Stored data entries

"""

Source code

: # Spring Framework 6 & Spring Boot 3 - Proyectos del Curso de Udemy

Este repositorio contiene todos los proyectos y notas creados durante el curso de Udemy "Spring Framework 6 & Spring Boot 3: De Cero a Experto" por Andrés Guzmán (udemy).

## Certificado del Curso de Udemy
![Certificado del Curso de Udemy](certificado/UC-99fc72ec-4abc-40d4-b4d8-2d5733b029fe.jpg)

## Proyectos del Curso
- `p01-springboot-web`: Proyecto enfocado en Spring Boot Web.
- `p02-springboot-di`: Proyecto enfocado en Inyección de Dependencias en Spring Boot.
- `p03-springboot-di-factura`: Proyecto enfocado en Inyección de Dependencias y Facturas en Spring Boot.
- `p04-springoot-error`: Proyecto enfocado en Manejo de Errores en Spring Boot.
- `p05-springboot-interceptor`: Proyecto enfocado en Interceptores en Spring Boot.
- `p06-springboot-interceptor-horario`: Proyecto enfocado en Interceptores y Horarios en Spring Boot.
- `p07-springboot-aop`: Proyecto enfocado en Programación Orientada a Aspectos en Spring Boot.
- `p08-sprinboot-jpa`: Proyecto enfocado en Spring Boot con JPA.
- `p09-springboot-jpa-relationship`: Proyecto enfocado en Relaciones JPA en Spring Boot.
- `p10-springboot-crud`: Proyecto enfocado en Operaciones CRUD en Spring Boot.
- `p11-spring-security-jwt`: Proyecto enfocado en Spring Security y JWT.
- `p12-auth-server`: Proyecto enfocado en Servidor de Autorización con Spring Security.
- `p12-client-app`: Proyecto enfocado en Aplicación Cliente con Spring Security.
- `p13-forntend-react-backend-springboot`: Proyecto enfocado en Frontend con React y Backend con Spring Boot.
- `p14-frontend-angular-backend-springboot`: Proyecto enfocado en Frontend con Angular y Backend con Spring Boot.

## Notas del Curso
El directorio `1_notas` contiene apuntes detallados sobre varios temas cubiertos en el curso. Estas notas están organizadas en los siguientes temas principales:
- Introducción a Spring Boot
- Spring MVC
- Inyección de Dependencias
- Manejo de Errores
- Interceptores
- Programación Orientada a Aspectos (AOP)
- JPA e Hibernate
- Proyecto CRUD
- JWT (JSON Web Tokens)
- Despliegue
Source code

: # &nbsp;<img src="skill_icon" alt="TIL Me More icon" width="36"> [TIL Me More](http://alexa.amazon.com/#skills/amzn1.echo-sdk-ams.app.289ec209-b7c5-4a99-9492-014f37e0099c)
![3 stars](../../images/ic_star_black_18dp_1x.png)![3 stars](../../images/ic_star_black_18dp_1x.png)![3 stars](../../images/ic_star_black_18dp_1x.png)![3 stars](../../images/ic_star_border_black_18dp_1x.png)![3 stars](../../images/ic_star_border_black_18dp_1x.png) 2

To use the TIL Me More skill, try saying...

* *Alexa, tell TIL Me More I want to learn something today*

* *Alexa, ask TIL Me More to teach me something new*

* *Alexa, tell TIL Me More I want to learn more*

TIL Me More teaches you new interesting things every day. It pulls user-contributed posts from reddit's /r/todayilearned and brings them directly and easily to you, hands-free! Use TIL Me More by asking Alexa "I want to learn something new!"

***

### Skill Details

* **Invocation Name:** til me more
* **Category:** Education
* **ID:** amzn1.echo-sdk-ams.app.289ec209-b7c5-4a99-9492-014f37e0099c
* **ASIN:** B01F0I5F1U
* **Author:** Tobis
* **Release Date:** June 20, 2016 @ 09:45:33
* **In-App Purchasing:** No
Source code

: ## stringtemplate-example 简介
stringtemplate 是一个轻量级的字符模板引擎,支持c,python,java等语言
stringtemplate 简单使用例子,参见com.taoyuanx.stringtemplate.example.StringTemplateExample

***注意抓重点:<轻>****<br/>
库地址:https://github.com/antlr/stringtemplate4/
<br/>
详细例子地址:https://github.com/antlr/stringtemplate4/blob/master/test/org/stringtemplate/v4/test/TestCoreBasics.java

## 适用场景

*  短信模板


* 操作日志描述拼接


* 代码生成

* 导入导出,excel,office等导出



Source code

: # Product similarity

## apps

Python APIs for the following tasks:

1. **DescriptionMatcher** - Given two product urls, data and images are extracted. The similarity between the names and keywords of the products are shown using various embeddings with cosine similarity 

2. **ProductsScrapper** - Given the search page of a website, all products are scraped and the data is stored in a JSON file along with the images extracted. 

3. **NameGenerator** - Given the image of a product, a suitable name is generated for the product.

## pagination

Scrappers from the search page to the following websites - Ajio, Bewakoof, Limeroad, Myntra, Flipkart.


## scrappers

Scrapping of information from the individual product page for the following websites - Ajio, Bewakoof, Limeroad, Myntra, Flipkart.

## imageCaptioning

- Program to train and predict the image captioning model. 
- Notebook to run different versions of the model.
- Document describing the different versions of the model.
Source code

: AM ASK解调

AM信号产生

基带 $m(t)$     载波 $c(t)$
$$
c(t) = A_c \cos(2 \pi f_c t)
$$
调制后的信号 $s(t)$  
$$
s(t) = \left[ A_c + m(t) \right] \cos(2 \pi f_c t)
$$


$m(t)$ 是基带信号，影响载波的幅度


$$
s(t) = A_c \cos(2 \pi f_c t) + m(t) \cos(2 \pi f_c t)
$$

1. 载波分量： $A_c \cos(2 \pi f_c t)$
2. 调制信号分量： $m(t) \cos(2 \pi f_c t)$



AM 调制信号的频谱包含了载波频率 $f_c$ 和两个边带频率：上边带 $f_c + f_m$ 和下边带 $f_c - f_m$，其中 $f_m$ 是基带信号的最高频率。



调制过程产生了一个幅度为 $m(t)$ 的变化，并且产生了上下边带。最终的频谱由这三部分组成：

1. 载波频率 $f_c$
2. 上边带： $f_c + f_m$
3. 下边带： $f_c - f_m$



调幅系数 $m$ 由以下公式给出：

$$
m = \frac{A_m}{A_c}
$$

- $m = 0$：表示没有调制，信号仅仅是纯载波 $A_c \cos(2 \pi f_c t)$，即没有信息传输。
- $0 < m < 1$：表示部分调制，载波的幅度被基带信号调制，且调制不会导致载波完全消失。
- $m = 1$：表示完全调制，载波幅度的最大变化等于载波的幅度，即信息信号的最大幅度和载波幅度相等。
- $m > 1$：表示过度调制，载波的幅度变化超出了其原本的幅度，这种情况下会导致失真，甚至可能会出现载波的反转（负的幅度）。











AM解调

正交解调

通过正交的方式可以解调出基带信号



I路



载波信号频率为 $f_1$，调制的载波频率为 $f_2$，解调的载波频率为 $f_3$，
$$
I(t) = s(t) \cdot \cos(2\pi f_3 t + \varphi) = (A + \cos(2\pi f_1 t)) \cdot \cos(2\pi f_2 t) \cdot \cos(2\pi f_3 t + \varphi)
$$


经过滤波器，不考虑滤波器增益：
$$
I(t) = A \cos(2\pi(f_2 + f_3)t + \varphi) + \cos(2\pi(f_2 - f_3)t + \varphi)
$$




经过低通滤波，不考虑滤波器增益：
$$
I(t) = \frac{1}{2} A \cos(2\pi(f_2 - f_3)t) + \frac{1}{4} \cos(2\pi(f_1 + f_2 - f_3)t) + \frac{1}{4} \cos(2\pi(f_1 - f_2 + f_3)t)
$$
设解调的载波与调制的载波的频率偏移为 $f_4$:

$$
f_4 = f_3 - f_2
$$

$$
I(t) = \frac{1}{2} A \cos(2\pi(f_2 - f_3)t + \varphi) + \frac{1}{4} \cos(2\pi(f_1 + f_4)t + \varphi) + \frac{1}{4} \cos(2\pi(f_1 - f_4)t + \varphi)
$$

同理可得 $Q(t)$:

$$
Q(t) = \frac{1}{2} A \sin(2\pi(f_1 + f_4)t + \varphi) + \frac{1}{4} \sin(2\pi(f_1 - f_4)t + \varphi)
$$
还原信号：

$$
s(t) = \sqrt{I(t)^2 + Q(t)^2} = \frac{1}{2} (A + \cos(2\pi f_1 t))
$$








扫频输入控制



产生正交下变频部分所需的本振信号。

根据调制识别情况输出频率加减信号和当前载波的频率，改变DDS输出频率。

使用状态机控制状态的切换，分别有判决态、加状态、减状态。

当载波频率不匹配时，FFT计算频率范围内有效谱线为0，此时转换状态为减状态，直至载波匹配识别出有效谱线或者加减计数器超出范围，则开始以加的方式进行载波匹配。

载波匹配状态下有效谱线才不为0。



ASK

"""

### REQUIREMENT
The lines from the one containing "调幅系数 $m$ 由以下公式给出：" through the last line of the records are to be transcribed exactly, with nothing else added.

### ANSWER TO THIS TASK
调幅系数 $m$ 由以下公式给出：

$$
m = \frac{A_m}{A_c}
$$

- $m = 0$：表示没有调制，信号仅仅是纯载波 $A_c \cos(2 \pi f_c t)$，即没有信息传输。
- $0 < m < 1$：表示部分调制，载波的幅度被基带信号调制，且调制不会导致载波完全消失。
- $m = 1$：表示完全调制，载波幅度的最大变化等于载波的幅度，即信息信号的最大幅度和载波幅度相等。
- $m > 1$：表示过度调制，载波的幅度变化超出了其原本的幅度，这种情况下会导致失真，甚至可能会出现载波的反转（负的幅度）。











AM解调

正交解调

通过正交的方式可以解调出基带信号



I路



载波信号频率为 $f_1$，调制的载波频率为 $f_2$，解调的载波频率为 $f_3$，
$$
I(t) = s(t) \cdot \cos(2\pi f_3 t + \varphi) = (A + \cos(2\pi f_1 t)) \cdot \cos(2\pi f_2 t) \cdot \cos(2\pi f_3 t + \varphi)
$$


经过滤波器，不考虑滤波器增益：
$$
I(t) = A \cos(2\pi(f_2 + f_3)t + \varphi) + \cos(2\pi(f_2 - f_3)t + \varphi)
$$




经过低通滤波，不考虑滤波器增益：
$$
I(t) = \frac{1}{2} A \cos(2\pi(f_2 - f_3)t) + \frac{1}{4} \cos(2\pi(f_1 + f_2 - f_3)t) + \frac{1}{4} \cos(2\pi(f_1 - f_2 + f_3)t)
$$
设解调的载波与调制的载波的频率偏移为 $f_4$:

$$
f_4 = f_3 - f_2
$$

$$
I(t) = \frac{1}{2} A \cos(2\pi(f_2 - f_3)t + \varphi) + \frac{1}{4} \cos(2\pi(f_1 + f_4)t + \varphi) + \frac{1}{4} \cos(2\pi(f_1 - f_4)t + \varphi)
$$

同理可得 $Q(t)$:

$$
Q(t) = \frac{1}{2} A \sin(2\pi(f_1 + f_4)t + \varphi) + \frac{1}{4} \sin(2\pi(f_1 - f_4)t + \varphi)
$$
还原信号：

$$
s(t) = \sqrt{I(t)^2 + Q(t)^2} = \frac{1}{2} (A + \cos(2\pi f_1 t))
$$








扫频输入控制



产生正交下变频部分所需的本振信号。

根据调制识别情况输出频率加减信号和当前载波的频率，改变DDS输出频率。

使用状态机控制状态的切换，分别有判决态、加状态、减状态。

当载波频率不匹配时，FFT计算频率范围内有效谱线为0，此时转换状态为减状态，直至载波匹配识别出有效谱线或者加减计数器超出范围，则开始以加的方式进行载波匹配。

载波匹配状态下有效谱线才不为0。



ASK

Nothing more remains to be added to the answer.